───── Data to process

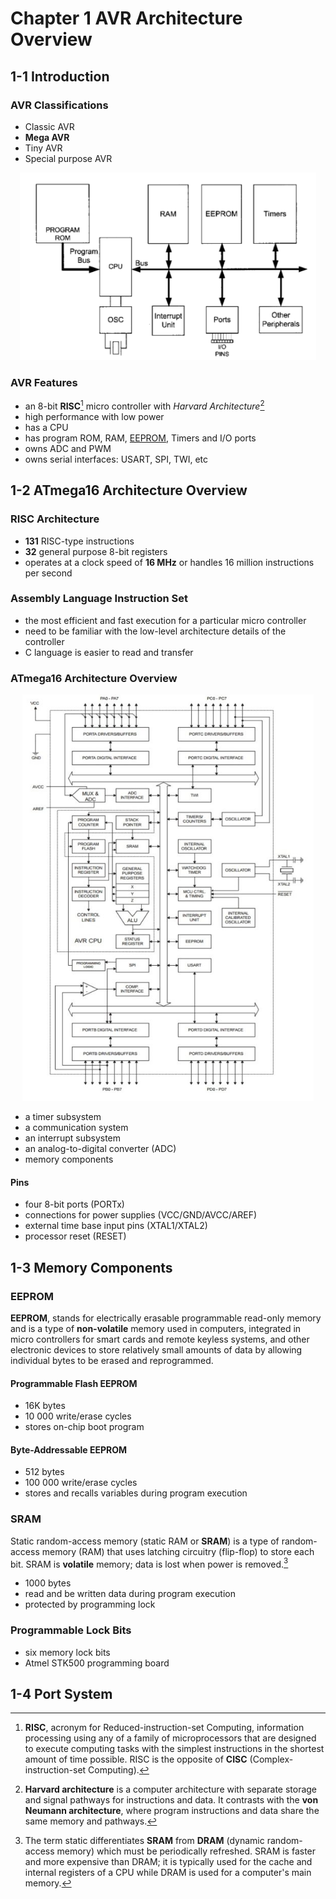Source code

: # Chapter 1 AVR Architecture Overview

## 1-1 Introduction

### AVR Classifications

- Classic AVR
- **Mega AVR**
- Tiny AVR
- Special purpose AVR

<div align = center><img height = 300 src = "../assets/ch1-1.png"></div>

### AVR Features

- an 8-bit **RISC**[^1] micro controller with *Harvard Architecture*[^2]
- high performance with low power
- has a CPU
- has program ROM, RAM, [EEPROM](#eeprom), Timers and I/O ports
- owns ADC and PWM
- owns serial interfaces: USART, SPI, TWI, etc

## 1-2 ATmega16 Architecture Overview

### RISC Architecture

- **131** RISC-type instructions
- **32** general purpose 8-bit registers
- operates at a clock speed of **16 MHz** or handles 16 million instructions per second

### Assembly Language Instruction Set

- the most efficient and fast execution for a particular micro controller
- need to be familiar with the low-level architecture details of the controller
- C language is easier to read and transfer

### ATmega16 Architecture Overview

<div align = center><img height = 650 src = "../assets/ch1-2.jpg"></div>

- a timer subsystem
- a communication system
- an interrupt subsystem
- an analog-to-digital converter (ADC)
- memory components

#### Pins

- four 8-bit ports (PORTx)
- connections for power supplies (VCC/GND/AVCC/AREF)
- external time base input pins (XTAL1/XTAL2)
- processor reset (RESET)

## 1-3 Memory Components

### EEPROM

**EEPROM**, stands for electrically erasable programmable read-only memory and is a type of **non-volatile** memory used in computers, integrated in micro controllers for smart cards and remote keyless systems, and other electronic devices to store relatively small amounts of data by allowing individual bytes to be erased and reprogrammed.

#### Programmable Flash EEPROM

- 16K bytes
- 10 000 write/erase cycles
- stores on-chip boot program

#### Byte-Addressable EEPROM

- 512 bytes
- 100 000 write/erase cycles
- stores and recalls variables during program execution

### SRAM

Static random-access memory (static RAM or **SRAM**) is a type of random-access memory (RAM) that uses latching circuitry (flip-flop) to store each bit. SRAM is **volatile** memory; data is lost when power is removed.[^3]

- 1000 bytes
- read and be written data during program execution
- protected by programming lock

### Programmable Lock Bits

- six memory lock bits
- Atmel STK500 programming board

## 1-4 Port System

[^1]: 
    **RISC**, acronym for Reduced-instruction-set Computing, information processing using any of a family of microprocessors that are designed to execute computing tasks with the simplest instructions in the shortest amount of time possible. RISC is the opposite of **CISC** (Complex-instruction-set Computing).
[^2]:
    **Harvard architecture** is a computer architecture with separate storage and signal pathways for instructions and data. It contrasts with the **von Neumann architecture**, where program instructions and data share the same memory and pathways.
[^3]:
    The term static differentiates **SRAM** from **DRAM** (dynamic random-access memory) which must be periodically refreshed. SRAM is faster and more expensive than DRAM; it is typically used for the cache and internal registers of a CPU while DRAM is used for a computer's main memory.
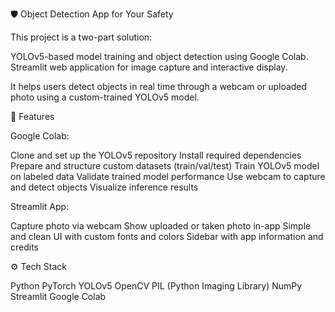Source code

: 🛡️ Object Detection App for Your Safety

This project is a two-part solution:

YOLOv5-based model training and object detection using Google Colab.
Streamlit web application for image capture and interactive display.

It helps users detect objects in real time through a webcam or uploaded photo using a custom-trained YOLOv5 model.

📅 Features

Google Colab:

Clone and set up the YOLOv5 repository
Install required dependencies
Prepare and structure custom datasets (train/val/test)
Train YOLOv5 model on labeled data
Validate trained model performance
Use webcam to capture and detect objects
Visualize inference results

Streamlit App:

Capture photo via webcam
Show uploaded or taken photo in-app
Simple and clean UI with custom fonts and colors
Sidebar with app information and credits

⚙️ Tech Stack

Python
PyTorch
YOLOv5
OpenCV
PIL (Python Imaging Library)
NumPy
Streamlit
Google Colab
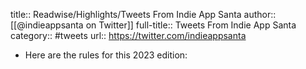 title:: Readwise/Highlights/Tweets From Indie App Santa
author:: [[@indieappsanta on Twitter]]
full-title:: Tweets From Indie App Santa
category:: #tweets
url:: https://twitter.com/indieappsanta
- Here are the rules for this 2023 edition:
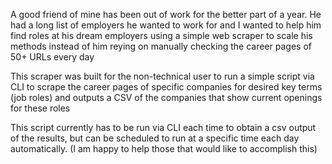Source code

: A good friend of mine has been out of work for the better part of a year. He had a long list of employers he wanted to work for and I wanted to help him find roles at his dream employers using a simple web scraper to scale his methods
instead of him reying on manually checking the career pages of 50+ URLs every day

This scraper was built for the non-technical user to run a simple script via CLI to scrape the career pages of specific companies for desired key terms (job roles) and outputs a CSV of the companies that show current openings
for these roles

This script currently has to be run via CLI each time to obtain a csv output of the results, but can be scheduled to run at a specific time each day automatically. (I am happy to help those that would like to accomplish this)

──────────

Please return the lines above that run from the line containing "- owns serial" to the line containing "### Assembly Language Instruction Set", inclusive, exactly and with no other lines.

- owns serial interfaces: USART, SPI, TWI, etc

## 1-2 ATmega16 Architecture Overview

### RISC Architecture

- **131** RISC-type instructions
- **32** general purpose 8-bit registers
- operates at a clock speed of **16 MHz** or handles 16 million instructions per second

### Assembly Language Instruction Set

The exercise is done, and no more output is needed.